Sen. Rand Paul (R-Ky.) is seen leaving the Republican weekly policy luncheon at the Capital in Washington, Tuesday, Feb. 3, 2015. Paul claimed Monday that vaccines can cause “profound mental disorders.” In an often contentious interview with CNBC, he argued that parents should have a choice whether to vaccinate their children. “I’ve heard of many tragic cases of walking talking normal children who wound up with profound mental disorders after vaccines,” Paul said.(AP Photo/Pablo Martinez Monsivais)

As the vaccine issue has been thrust into mainstream politics, there has been intense focus — and frantic poll-crawling — to try to find out who thinks what about it.

So let’s play along. It turns out there’s revealing new data on this front this morning from Yale researcher Dan Kahan — who finds that members of the tea party are slightly more skeptical of vaccines than Democrats or mainstream Republicans. But he also finds that this is absolutely nothing like the gap between the tea party and the other groups on climate change.

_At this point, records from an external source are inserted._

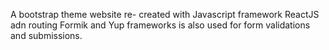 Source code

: A bootstrap theme website re- created with Javascript framework ReactJS adn routing
Formik and Yup frameworks is also used for form validations and submissions.
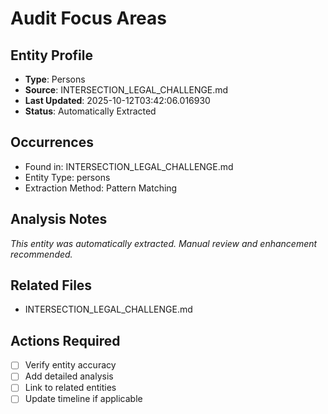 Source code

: # Audit Focus Areas

## Entity Profile
- **Type**: Persons
- **Source**: INTERSECTION_LEGAL_CHALLENGE.md
- **Last Updated**: 2025-10-12T03:42:06.016930
- **Status**: Automatically Extracted

## Occurrences
- Found in: INTERSECTION_LEGAL_CHALLENGE.md
- Entity Type: persons
- Extraction Method: Pattern Matching

## Analysis Notes
*This entity was automatically extracted. Manual review and enhancement recommended.*

## Related Files
- INTERSECTION_LEGAL_CHALLENGE.md

## Actions Required
- [ ] Verify entity accuracy
- [ ] Add detailed analysis
- [ ] Link to related entities
- [ ] Update timeline if applicable
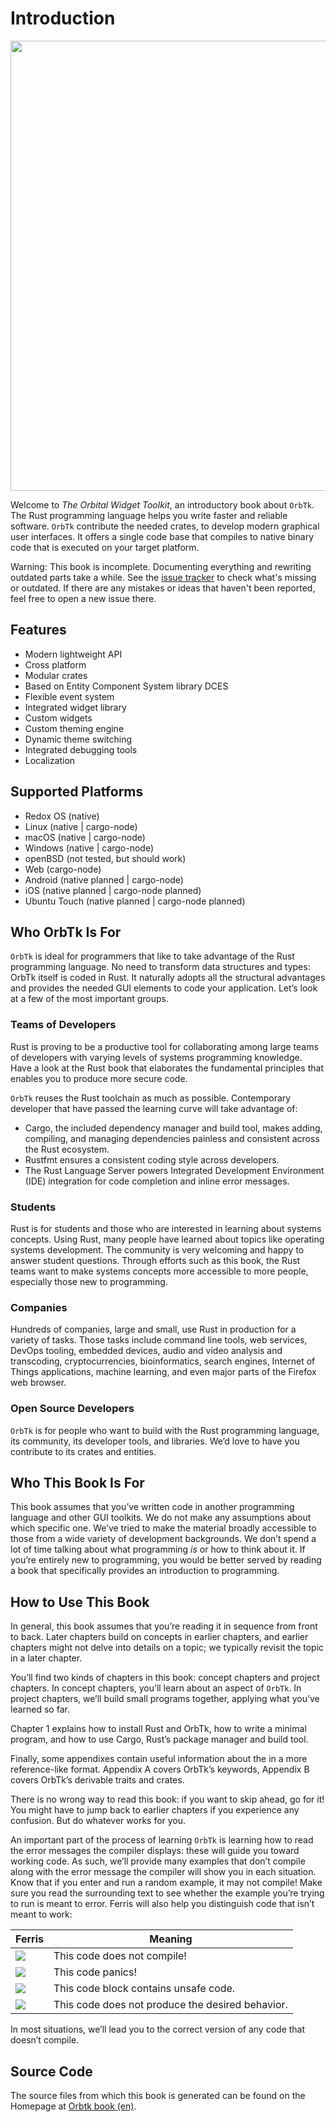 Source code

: # Introduction

<!--
> WIP: to be uncommented, once it is done
> Note: This edition of the book is the same as [The Orbital Widget Toolkit]
> [nsprust] available in print and ebook format from [No Starch Press][nsporbtk].

[nsporbtk]: https://nostarch.com/orbtk
[nsp]: https://nostarch.com/
-->

[<img src="img/orbtk.svg" width="720"/>](img/orbtk.svg)

Welcome to *The Orbital Widget Toolkit*, an introductory book about `OrbTk`.
The Rust programming language helps you write faster and reliable software.
`OrbTk` contribute the needed crates, to develop modern graphical user interfaces.
It offers a single code base that compiles to native binary code that is executed
on your target platform.

<div class="warning">

Warning: This book is incomplete.  Documenting everything and
rewriting outdated parts take a while.
See the [issue tracker] to check what's missing or outdated. If there
are any mistakes or ideas that haven't been reported, feel free to
open a new issue there.

</div>

[issue tracker]: https://github.com/redox-os/orbtk-book/issues

## Features

* Modern lightweight API
* Cross platform
* Modular crates
* Based on Entity Component System library DCES
* Flexible event system
* Integrated widget library
* Custom widgets
* Custom theming engine
* Dynamic theme switching
* Integrated debugging tools
* Localization

## Supported Platforms

* Redox OS (native)
* Linux (native | cargo-node)
* macOS (native | cargo-node)
* Windows (native | cargo-node)
* openBSD (not tested, but should work)
* Web (cargo-node)
* Android (native planned | cargo-node)
* iOS (native planned | cargo-node planned)
* Ubuntu Touch (native planned | cargo-node planned)

## Who OrbTk Is For

`OrbTk` is ideal for programmers that like to take advantage of the Rust programming
language. No need to transform data structures and types: OrbTk itself is coded in
Rust. It naturally adopts all the structural advantages and provides the needed GUI
elements to code your application. Let’s look at a few of
the most important groups.

### Teams of Developers

Rust is proving to be a productive tool for collaborating among large teams of
developers with varying levels of systems programming knowledge. Have a look at
the Rust book that elaborates the fundamental principles that enables you to
produce more secure code.

`OrbTk` reuses the Rust toolchain as much as possible. Contemporary developer
that have passed the learning curve will take advantage of:

* Cargo, the included dependency manager and build tool, makes adding,
  compiling, and managing dependencies painless and consistent across the Rust
  ecosystem.
* Rustfmt ensures a consistent coding style across developers.
* The Rust Language Server powers Integrated Development Environment (IDE)
  integration for code completion and inline error messages.

### Students

Rust is for students and those who are interested in learning about systems
concepts. Using Rust, many people have learned about topics like operating
systems development. The community is very welcoming and happy to answer
student questions. Through efforts such as this book, the Rust teams want to
make systems concepts more accessible to more people, especially those new to
programming.

### Companies

Hundreds of companies, large and small, use Rust in production for a variety of
tasks. Those tasks include command line tools, web services, DevOps tooling,
embedded devices, audio and video analysis and transcoding, cryptocurrencies,
bioinformatics, search engines, Internet of Things applications, machine
learning, and even major parts of the Firefox web browser.

### Open Source Developers

`OrbTk` is for people who want to build with the Rust programming language,
its community, its developer tools, and libraries. We’d love to have you
contribute to its crates and entities.

## Who This Book Is For

This book assumes that you’ve written code in another programming language
and other GUI toolkits. We do not make any assumptions about which specific
one. We’ve tried to make the material broadly accessible to those from a
wide variety of development backgrounds. We don’t spend a lot of time
talking about what programming *is* or how to think about it.
If you’re entirely new to programming, you would be better served by
reading a book that specifically provides an introduction to programming.

## How to Use This Book

In general, this book assumes that you’re reading it in sequence from front to
back. Later chapters build on concepts in earlier chapters, and earlier
chapters might not delve into details on a topic; we typically revisit the
topic in a later chapter.

You’ll find two kinds of chapters in this book: concept chapters and project
chapters. In concept chapters, you’ll learn about an aspect of `OrbTk`. In project
chapters, we’ll build small programs together, applying what you’ve learned so
far.

Chapter 1 explains how to install Rust and OrbTk, how to write a minimal program,
and how to use Cargo, Rust’s package manager and build tool.


Finally, some appendixes contain useful information about the  in a
more reference-like format. Appendix A covers OrbTk’s keywords, Appendix B
covers OrbTk’s derivable traits and crates.

There is no wrong way to read this book: if you want to skip ahead, go for it!
You might have to jump back to earlier chapters if you experience any
confusion. But do whatever works for you.

<span id="ferris"></span>

An important part of the process of learning `OrbTk` is learning how to read the
error messages the compiler displays: these will guide you toward working code.
As such, we’ll provide many examples that don’t compile along with the error
message the compiler will show you in each situation. Know that if you enter
and run a random example, it may not compile! Make sure you read the
surrounding text to see whether the example you’re trying to run is meant to
error. Ferris will also help you distinguish code that isn’t meant to work:

| Ferris                                                                 | Meaning                                          |
|------------------------------------------------------------------------|--------------------------------------------------|
| <img src="img/ferris/does_not_compile.svg" class="ferris-explain"/>    | This code does not compile!                      |
| <img src="img/ferris/panics.svg" class="ferris-explain"/>              | This code panics!                                |
| <img src="img/ferris/unsafe.svg" class="ferris-explain"/>              | This code block contains unsafe code.            |
| <img src="img/ferris/not_desired_behavior.svg" class="ferris-explain"/>| This code does not produce the desired behavior. |

In most situations, we’ll lead you to the correct version of any code that
doesn’t compile.

## Source Code

The source files from which this book is generated can be found on
the Homepage at [Orbtk book (en)][orbtk_book_en].

[orbtk_book_en]: https://github.com/redox-os/orbtk-book/tree/main/src/en

<!---
[book]: https://github.com/redox-os/orbtk-book
[book]: https://github.com/redox-os/orbtk/book/tree/master/src
-->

Here’s the first chart that Kahan provides, examining Democrat, mainline conservative Republican, and tea party beliefs on whether vaccines are worth the risk. Both the central and right column depict the views of conservative Republicans, but they are separated by whether they self identified as members of the tea party (on the far right) or not (in the center):

Kahan does not think this signals a very partisan issue. I think most informed observers would agree.

However, it is nonetheless noteworthy that tea partiers are 10 percent less supportive than Democrats (84 percent to 74 percent). This certainly undermines further the myth that vaccine skepticism is a left wing phenomenon.

But now look at the same breakdown on climate change:

Here, political polarization is just off the charts.

So I think there is a complex message here, overall. It may be that on the right, there is slightly more vaccine hesitancy than on the left. But this fact must be considered in a key context: In all political groups, more than 70 percent of people believe that the benefits that come from vaccinating outweigh any purported health risks.

With data like these, we can therefore explain two things: 1) why conservative politicians seem to be the ones saying things that appear to at least partly question mandatory vaccinations lately; but why 2) the issue still shouldn’t be taken as partisan,  or polarizing — and why we should keep it that way.